* Exercise goal *
What is the number of lines in these records with "Checked" in them? Answer with that number only.

*** Begin section ***

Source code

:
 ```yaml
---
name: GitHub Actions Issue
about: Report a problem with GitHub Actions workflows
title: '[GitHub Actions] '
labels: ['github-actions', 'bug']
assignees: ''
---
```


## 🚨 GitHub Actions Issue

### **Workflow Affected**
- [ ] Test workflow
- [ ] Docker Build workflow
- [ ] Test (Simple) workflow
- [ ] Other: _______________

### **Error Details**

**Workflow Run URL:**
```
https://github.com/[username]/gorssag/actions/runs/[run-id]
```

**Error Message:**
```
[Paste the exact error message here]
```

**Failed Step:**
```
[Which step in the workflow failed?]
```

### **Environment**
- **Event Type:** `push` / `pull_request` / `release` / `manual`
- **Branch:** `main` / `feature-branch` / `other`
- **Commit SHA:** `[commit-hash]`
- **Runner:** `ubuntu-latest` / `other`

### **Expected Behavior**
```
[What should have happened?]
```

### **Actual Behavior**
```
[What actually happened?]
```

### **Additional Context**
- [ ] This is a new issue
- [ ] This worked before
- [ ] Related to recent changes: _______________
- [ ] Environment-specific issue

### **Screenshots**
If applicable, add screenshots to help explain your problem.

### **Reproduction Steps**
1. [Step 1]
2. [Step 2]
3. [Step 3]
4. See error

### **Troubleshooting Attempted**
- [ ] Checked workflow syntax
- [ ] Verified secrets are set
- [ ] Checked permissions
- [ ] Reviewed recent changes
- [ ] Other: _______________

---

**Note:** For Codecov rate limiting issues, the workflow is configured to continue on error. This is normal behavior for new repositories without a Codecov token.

*** End section ***

* Result of the exercise *
2